Module 4: Markov Models
Module 4: Markov Modelos
Objective: Understand the HMM (Hidden Markov Model)
Script:
Exercise 1. Lay an HMM (Hidden Markov Model) for the following described problem.
Fair Bet Casino Problem
The "Fair Bet Casino" is a game in which a person (Casino employee) tosses a coin and the other players bet if the result will be heads or tails. The casino employee uses a couple times a coin "fair", where there are the same likely to either side be drawn, and sometimes an 'biased' coin, where the probability of head occur is 3/4. For safety reasons, the employee is not frequently changing the coins.

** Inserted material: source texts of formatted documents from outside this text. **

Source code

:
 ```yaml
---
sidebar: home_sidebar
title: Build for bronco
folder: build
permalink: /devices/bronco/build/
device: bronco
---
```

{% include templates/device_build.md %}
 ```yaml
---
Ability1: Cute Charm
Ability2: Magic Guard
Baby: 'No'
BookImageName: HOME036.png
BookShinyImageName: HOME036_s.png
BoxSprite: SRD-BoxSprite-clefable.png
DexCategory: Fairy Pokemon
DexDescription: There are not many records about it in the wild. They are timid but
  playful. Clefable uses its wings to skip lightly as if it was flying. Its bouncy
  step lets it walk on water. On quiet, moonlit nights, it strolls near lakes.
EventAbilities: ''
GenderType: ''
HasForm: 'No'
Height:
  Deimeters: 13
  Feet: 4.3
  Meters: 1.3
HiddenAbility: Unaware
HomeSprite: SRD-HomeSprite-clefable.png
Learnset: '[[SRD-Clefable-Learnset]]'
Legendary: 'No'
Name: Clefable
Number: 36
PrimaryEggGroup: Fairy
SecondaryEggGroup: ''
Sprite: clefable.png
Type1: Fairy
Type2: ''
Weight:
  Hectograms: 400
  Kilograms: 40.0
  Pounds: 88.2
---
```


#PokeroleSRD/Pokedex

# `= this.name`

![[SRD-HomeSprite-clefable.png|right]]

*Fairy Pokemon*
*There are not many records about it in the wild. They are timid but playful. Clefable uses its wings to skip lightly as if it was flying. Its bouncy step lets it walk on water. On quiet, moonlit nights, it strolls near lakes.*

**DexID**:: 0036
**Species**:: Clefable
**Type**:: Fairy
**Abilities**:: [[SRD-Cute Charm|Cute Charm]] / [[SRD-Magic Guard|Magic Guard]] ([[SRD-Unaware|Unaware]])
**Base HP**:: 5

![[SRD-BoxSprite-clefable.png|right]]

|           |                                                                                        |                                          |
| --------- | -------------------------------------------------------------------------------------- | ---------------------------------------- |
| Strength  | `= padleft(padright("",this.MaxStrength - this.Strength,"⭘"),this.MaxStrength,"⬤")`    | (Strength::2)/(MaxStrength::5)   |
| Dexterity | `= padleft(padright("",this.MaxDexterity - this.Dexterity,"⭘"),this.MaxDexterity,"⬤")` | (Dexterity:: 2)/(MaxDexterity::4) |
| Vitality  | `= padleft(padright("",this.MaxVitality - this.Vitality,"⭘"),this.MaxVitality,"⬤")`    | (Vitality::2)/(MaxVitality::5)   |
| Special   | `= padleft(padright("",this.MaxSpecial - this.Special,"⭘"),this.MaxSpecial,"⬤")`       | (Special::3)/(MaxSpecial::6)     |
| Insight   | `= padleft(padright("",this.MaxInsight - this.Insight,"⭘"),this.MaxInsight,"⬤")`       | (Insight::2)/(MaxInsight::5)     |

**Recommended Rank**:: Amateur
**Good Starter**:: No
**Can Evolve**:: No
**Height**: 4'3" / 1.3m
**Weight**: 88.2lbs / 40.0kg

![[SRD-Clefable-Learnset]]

This exchange rarely happens with probability 0.1. Given a sequence of results releases of coins tossed, the problem is to find when the employee used the fair coin and when he used the biased coin.
After laying out the HMM, give the probability of 01011101001 sequence to be obtained, since the hidden states (used coins) are FFFBBBBBFFF.
Obs.: In the given sequence the symbol 0 represents the occurrence of "tail" and is the first occurrence of "head". In the hidden sequence, F is the use of a "fair " coin and B of a coin " biased".
Exercise 2. Case study for odor receptors (Odorant Receptors - Ors).
Download the 347OR.fasta file available in the text book reference site, at the following addresshttp://www.computationalgenomics.net/case_studies/olfactoryreceptors_demo.html. From this page, download the file available in the "Download Data" link.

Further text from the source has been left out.